A new report by IBM X-Force Exchange found that cybercriminals are taking advantage of the coronavirus outbreak, and using it to spread malware.

"The practice of leveraging worldwide events by basing malicious emails on current important topics has become common among cybercriminals. Such a strategy is able to trick more victims into clicking malicious links or opening malicious files, ultimately increasing the effectiveness of a malware campaign," notes IBM. 

X-Force discovered the first campaign of this type, in which the outbreak of a biological virus is used as a means to distribute a computer virus. IBM researchers say that what makes these attacks rather special, is the fact that they deliver the Emotet trojan, which has shown increased activity recently. The virus urges its victims into opening an attached Word document, described as a supposed notice regarding infection prevention measures.

The emails appear to be sent by a disability welfare service provider in Japan, says IBM. The text briefly states that there have been reports of coronavirus patients in the Gifu prefecture in Japan and urges the reader to view the attached document. 

After IBM researchers ran the document through a sandbox, they could retrace the infection process: If the attachment has been opened with macros enabled, an obfuscated VBA macro script opens powershell and installs an Emotet downloader in the background. This is the typical behavior of most Emotet documents, notes the blog. 

Previously, Japanese Emotet emails have been focused on corporate style payment notifications and invoices, following a similar strategy as emails targeting European victims, says IBM. Researchers note that this new approach to delivering Emotet may be significantly more successful, due to the wide impact of the coronavirus and the fear of infection surrounding it. 

In addition, researchers expect to see more malicious email traffic based on the coronavirus in the future, as the infection and fear spreads.

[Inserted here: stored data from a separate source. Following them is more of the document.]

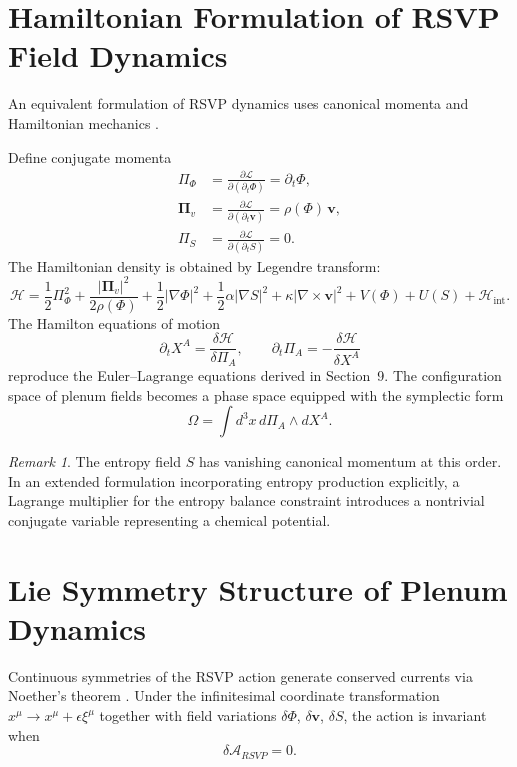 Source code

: \documentclass[12pt,a4paper]{article}
\theoremstyle{plain}
\theoremstyle{definition}
\theoremstyle{remark}
\newtheorem{remark}{Remark}
\begin{document}
\section{Hamiltonian Formulation of RSVP Field Dynamics}

An equivalent formulation of RSVP dynamics uses canonical momenta
and Hamiltonian mechanics \cite{Frankel,Nakahara,BaezMunian}.

Define conjugate momenta
\begin{align}
\Pi_\Phi &= \frac{\partial \mathcal{L}}{\partial(\partial_t \Phi)}
= \partial_t \Phi, \\
\boldsymbol{\Pi}_v &= \frac{\partial \mathcal{L}}{\partial(\partial_t \mathbf{v})}
= \rho(\Phi)\,\mathbf{v}, \\
\Pi_S &= \frac{\partial \mathcal{L}}{\partial(\partial_t S)} = 0.
\end{align}
The Hamiltonian density is obtained by Legendre transform:
\begin{equation}
\mathcal{H} =
\frac{1}{2}\Pi_\Phi^2
+ \frac{|\boldsymbol{\Pi}_v|^2}{2\rho(\Phi)}
+ \frac{1}{2}|\nabla \Phi|^2
+ \frac{1}{2}\alpha|\nabla S|^2
+ \kappa|\nabla\times\mathbf{v}|^2
+ V(\Phi) + U(S)
+ \mathcal{H}_{\text{int}}.
\end{equation}
The Hamilton equations of motion
\begin{equation}
\partial_t X^A = \frac{\delta \mathcal{H}}{\delta \Pi_A}, \qquad
\partial_t \Pi_A = -\frac{\delta \mathcal{H}}{\delta X^A}
\end{equation}
reproduce the Euler--Lagrange equations derived in Section~9. The
configuration space of plenum fields becomes a phase space equipped
with the symplectic form
\begin{equation}
\Omega = \int d^3x\, d\Pi_A \wedge dX^A.
\end{equation}

\begin{remark}
The entropy field $S$ has vanishing canonical momentum at this order.
In an extended formulation incorporating entropy production explicitly,
a Lagrange multiplier for the entropy balance constraint introduces a
nontrivial conjugate variable representing a chemical potential.
\end{remark}

\section{Lie Symmetry Structure of Plenum Dynamics}

Continuous symmetries of the RSVP action generate conserved currents
via Noether's theorem \cite{Frankel,WeinbergQFT}. Under the
infinitesimal coordinate transformation $x^\mu \to x^\mu + \epsilon\xi^\mu$
together with field variations $\delta\Phi$, $\delta\mathbf{v}$,
$\delta S$, the action is invariant when
\begin{equation}
\delta\mathcal{A}_{RSVP} = 0.
\end{equation}
\end{document}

They also expect malicious email traffic to expand to include other languages too, depending on the impact the coronavirus outbreak has.

"Japanese victims were probably targeted due to their proximity to China. Unfortunately, it is quite common for threat actors to exploit basic human emotions such as fear – especially if a global event has already caused terror and panic," say the researchers. 

Researchers recommend that users:

  • Do not click or open links in emails directly, instead type in the main URL in browser or search the brand/company via a preferred search engine.
  • Ensure anti-virus software and associated files are up to date.
  • Search for existing signs of the indicated IOCs in environment.
  • Block all URL and IP based IOCs at the firewall, IDS, web gateways, routers or other perimeter-based devices, a course of action, resources or applications to remediate this threat.
  • Keep applications and operating systems running at the current released patch level.